Cuando se ve reunida una muchedumbre de cristianos, más aún si es, como ahora, de cristianos jóvenes, se ve palpablemente la realidad de estas palabras de Jesús. Ahí tenemos la unión de todos en fraternidad, desde el primero hasta el último, todos somos hermanos, y lo vemos en el juntarse desde las cuatro esquinas del mundo y reunirse en una única celebración eucarística. Un solo pan. Una sola copa. Agua bautismal y sangre eucarística que salen del costado traspasado de Cristo en la cruz, y que nos hace a todos solidarios en la fraternidad. Hermanos del mismo Hijo. Hijos del mismo Padre nuestro. Un solo Padre Dios que nos envía a su Hijo. Desde el Padre, el Hijo viene a nosotros para hacerse con nosotros, para redimirnos. Un nosotros de solidaridad, de unidad, pues una única Iglesia. La misión del Hijo es desde el Padre, para nosotros. Hay una corriente de gracia y redención que viene desde el Padre y se derrama en nosotros, a través de la palabra y de la acción de Jesús, pues todo lo que él es lo es para nosotros, por el fuego del Espíritu que se adentra en nuestros corazones para, desde él, gritar, orando: Abba, Padre.

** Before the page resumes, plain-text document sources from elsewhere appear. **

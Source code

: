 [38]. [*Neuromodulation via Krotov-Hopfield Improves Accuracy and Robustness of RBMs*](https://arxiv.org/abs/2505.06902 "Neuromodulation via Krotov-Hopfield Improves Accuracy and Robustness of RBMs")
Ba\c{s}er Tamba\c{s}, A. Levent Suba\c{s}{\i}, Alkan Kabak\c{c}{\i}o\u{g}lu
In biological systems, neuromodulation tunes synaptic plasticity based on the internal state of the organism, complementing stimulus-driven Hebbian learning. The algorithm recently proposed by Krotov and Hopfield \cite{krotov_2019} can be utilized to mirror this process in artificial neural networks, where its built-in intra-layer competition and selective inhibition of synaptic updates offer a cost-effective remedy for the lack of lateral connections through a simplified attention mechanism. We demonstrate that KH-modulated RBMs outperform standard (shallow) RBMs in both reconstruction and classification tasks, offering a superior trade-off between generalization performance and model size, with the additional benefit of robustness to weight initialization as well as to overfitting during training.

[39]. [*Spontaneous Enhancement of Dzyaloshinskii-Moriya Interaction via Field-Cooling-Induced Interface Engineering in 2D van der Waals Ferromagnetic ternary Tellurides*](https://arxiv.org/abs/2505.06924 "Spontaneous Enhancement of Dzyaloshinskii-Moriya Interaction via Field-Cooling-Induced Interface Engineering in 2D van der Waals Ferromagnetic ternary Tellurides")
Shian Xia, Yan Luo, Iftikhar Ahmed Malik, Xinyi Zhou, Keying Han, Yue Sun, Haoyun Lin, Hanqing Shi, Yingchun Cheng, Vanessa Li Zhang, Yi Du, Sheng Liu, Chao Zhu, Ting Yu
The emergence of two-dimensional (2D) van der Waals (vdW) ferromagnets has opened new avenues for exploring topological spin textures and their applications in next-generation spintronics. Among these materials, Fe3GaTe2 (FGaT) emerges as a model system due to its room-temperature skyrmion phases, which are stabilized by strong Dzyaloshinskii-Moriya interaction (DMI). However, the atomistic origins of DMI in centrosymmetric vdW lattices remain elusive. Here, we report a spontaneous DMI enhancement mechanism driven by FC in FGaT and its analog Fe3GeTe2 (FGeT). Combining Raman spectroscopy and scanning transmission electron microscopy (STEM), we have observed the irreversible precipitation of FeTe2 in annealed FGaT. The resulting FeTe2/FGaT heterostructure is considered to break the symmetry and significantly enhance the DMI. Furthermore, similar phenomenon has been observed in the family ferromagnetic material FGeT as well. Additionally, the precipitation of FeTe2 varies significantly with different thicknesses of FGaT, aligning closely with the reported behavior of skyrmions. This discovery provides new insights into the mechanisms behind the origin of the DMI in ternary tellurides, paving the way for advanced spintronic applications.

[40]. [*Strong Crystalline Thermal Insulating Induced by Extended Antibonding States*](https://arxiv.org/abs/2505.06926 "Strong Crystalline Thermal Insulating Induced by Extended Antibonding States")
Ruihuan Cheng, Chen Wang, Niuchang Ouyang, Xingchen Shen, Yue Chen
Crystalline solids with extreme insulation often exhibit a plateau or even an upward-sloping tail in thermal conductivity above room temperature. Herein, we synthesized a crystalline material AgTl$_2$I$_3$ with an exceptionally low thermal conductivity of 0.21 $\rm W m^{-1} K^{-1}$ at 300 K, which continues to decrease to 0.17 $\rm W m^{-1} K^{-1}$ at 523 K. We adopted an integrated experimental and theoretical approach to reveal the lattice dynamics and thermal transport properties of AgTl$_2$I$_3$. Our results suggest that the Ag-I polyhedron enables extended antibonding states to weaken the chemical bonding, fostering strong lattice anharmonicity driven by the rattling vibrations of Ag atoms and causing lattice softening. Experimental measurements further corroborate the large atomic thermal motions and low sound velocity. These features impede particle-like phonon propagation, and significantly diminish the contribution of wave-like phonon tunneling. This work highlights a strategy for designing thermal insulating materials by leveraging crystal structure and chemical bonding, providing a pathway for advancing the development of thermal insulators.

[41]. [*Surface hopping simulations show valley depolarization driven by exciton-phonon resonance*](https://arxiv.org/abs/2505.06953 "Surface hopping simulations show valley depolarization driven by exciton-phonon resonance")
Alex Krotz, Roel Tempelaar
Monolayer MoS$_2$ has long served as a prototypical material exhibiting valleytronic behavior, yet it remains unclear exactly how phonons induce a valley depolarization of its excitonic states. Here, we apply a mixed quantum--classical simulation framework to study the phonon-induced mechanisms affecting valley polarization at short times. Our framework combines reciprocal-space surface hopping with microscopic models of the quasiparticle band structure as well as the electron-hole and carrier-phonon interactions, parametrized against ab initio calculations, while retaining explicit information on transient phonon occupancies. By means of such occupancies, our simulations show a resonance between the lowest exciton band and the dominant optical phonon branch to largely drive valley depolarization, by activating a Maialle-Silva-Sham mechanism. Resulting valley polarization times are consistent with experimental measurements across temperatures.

El ‘de’ y el ‘para’ —desde el Padre, para nosotros—, indican la torrentera del camino de gracia que se nos dona a través de Jesús, depositario de ambos; el ‘de’ indica desde dónde viene, el ‘para’ señala el a donde va; es para nosotros, para que, siempre en el Espíritu, por medio de la palabra y la acción de Jesús, el Espíritu del Padre y del Hijo, habitando en nosotros, nos lleve con el fuego de su amor al Padre, pasando siempre de nuevo por el Hijo, por su seguimiento, por la contemplación redentora de su cruz, por la sacramentalidad de nuestra carne, es decir, por la participación en la sacramentalidad del pan y del vino eucarístico, por la sacramentalidad de la materia en su despliegue de belleza —que es siempre participación en la Gloria misma de Dios—, por la sacramentalidad de la pertenencia a la Iglesia de Dios, que es la Iglesia de Cristo. Todo se nos da a su través. En él, en su moverse entre el ‘de’ —desde el Padre— y el ‘para’ —para nosotros—, siempre en la fuerza de su Espíritu, Dios se nos hace visible. El Invisible se hace visible. Visible en el pan y el vino. Visible en la fraternidad, visible en la Iglesia, visible en la sacramentalidad de la belleza, visible en su creación, en los que buscan a Dios, en los que no lo hallan. Visible en quien solo a él tienen, en los pobres, en los necesitados, en los moribundos, en los pequeños, en los perseguidos, en los asesinados, en los que sufren las guerras y padecen el hambre. Visible en el cuerpo de Jesús clavado en la cruz. Visible en su resurrección y ascensión a lo alto, junto al Padre. No hay otro lugar en el que el Invisible se haga visible en su completud. Es en ese lugar, y no en cualquier otro, donde se nos dona la plenitud de nuestro ser. Por eso, mirando al crucificado, siguiéndole en el camino de la cruz, llorando nuestras negaciones con las tres preguntas: Me quieres, a las que respondemos, llorando: Tú sabes que te quiero, Señor, se nos ofrece la plenitud ética de lo que podemos ser.